Work to complete:
Among the lines of the material below, how many carry the word "Ansible"? Only the number is wanted.

___ Material for the task ___

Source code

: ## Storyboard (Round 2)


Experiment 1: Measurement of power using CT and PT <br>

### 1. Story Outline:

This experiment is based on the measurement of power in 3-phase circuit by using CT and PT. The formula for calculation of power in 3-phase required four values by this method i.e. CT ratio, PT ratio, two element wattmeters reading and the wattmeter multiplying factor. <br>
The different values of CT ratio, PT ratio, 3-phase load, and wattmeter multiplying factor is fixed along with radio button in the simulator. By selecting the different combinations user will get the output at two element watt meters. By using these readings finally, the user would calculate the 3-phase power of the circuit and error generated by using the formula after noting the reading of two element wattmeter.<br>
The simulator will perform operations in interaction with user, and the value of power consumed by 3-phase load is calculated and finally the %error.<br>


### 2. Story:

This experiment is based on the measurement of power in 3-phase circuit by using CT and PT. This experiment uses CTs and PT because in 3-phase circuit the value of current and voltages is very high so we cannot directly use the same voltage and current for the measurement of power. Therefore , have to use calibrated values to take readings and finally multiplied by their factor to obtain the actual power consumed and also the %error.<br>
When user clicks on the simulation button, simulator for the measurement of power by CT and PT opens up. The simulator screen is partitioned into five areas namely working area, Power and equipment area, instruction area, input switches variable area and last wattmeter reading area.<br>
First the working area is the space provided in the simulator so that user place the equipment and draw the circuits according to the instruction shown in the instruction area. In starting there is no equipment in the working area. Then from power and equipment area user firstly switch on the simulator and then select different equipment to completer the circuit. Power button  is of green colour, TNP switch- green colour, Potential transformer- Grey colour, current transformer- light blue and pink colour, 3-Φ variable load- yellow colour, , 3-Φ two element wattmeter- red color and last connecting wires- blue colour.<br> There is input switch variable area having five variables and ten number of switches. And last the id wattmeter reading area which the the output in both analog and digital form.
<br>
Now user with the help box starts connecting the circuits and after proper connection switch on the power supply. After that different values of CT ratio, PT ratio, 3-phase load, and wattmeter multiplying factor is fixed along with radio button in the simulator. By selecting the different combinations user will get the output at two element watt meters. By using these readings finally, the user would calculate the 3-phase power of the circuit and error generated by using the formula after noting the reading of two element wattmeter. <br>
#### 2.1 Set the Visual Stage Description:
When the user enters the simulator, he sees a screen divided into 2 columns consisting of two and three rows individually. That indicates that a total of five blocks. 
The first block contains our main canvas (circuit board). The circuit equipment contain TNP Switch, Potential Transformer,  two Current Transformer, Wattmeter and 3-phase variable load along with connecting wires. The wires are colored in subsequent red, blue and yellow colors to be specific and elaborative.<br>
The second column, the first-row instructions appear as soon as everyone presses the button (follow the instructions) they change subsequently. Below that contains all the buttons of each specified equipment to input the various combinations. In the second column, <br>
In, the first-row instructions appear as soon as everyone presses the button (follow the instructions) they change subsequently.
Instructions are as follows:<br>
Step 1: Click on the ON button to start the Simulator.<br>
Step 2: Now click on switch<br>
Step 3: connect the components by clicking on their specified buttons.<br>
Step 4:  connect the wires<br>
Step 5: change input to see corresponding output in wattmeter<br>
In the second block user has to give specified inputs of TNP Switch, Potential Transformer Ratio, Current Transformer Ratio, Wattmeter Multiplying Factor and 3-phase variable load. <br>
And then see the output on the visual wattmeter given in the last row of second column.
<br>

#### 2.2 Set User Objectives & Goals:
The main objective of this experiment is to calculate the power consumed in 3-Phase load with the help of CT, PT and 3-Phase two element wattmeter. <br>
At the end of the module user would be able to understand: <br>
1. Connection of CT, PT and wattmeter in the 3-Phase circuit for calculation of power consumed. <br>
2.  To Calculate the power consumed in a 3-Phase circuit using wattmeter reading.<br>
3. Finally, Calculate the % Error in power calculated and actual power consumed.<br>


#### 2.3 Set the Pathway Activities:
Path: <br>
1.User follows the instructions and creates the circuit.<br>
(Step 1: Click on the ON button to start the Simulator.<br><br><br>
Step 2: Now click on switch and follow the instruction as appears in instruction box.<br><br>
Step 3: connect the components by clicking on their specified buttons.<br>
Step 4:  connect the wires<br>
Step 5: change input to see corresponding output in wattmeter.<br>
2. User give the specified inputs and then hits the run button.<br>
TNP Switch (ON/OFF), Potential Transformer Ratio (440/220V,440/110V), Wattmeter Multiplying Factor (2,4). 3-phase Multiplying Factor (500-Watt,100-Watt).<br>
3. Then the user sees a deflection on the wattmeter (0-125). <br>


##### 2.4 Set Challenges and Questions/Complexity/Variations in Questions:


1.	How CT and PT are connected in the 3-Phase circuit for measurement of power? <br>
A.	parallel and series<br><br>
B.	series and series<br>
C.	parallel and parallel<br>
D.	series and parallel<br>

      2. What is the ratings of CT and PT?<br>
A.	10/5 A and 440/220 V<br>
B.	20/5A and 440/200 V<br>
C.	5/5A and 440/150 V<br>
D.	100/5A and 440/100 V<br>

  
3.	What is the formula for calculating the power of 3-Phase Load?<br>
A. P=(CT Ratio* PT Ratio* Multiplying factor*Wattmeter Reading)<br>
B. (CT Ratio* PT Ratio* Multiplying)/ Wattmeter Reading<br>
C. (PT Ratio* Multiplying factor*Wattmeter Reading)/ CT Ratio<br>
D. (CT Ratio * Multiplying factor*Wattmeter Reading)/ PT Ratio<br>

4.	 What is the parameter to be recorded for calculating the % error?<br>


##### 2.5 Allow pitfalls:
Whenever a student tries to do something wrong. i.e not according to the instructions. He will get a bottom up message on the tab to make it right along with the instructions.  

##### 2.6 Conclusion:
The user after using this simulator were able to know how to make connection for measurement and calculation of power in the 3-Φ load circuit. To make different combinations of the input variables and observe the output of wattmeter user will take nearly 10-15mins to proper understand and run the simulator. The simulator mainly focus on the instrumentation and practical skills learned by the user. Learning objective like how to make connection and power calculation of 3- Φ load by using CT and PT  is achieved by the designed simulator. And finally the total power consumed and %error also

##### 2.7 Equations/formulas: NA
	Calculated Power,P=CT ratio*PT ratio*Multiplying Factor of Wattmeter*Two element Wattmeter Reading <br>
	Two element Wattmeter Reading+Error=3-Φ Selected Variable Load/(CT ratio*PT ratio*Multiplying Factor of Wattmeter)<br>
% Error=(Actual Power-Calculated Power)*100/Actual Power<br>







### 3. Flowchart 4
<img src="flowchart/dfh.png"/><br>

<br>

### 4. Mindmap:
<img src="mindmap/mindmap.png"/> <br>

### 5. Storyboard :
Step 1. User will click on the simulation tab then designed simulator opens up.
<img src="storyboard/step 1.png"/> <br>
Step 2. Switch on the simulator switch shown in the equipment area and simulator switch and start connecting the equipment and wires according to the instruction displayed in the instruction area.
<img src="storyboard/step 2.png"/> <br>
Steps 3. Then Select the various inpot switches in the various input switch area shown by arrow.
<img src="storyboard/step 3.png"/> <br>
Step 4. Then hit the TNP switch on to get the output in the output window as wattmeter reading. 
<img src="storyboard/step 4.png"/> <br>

___
___ Material for the task ___

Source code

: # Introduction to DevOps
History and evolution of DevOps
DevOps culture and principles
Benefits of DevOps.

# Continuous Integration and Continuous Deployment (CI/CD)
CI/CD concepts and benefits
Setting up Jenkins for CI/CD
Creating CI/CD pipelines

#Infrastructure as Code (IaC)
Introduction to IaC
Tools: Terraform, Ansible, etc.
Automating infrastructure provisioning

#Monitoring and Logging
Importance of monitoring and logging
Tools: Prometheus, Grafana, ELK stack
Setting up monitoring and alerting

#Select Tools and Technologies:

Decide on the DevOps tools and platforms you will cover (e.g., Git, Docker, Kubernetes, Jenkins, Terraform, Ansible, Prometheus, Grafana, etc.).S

___
___ Material for the task ___

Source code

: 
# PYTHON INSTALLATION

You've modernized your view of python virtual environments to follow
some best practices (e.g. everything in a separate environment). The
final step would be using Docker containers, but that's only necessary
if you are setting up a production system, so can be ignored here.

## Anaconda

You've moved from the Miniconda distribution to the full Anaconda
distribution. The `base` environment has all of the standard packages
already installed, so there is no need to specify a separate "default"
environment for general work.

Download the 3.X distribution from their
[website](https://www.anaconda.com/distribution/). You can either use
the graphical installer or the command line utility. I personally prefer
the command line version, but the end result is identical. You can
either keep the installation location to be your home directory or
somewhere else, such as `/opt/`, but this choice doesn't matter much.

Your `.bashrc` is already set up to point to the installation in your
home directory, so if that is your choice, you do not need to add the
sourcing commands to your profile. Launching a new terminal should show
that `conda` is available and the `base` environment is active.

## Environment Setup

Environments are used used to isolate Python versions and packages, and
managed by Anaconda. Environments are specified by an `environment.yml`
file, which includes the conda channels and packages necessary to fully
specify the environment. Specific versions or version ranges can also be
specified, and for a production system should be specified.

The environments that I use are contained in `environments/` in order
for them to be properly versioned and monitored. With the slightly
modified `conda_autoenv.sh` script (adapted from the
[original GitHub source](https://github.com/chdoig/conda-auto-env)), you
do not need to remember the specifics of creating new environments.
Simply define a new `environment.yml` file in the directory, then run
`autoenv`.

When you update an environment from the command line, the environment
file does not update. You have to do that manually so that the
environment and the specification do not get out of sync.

___

Written response:
2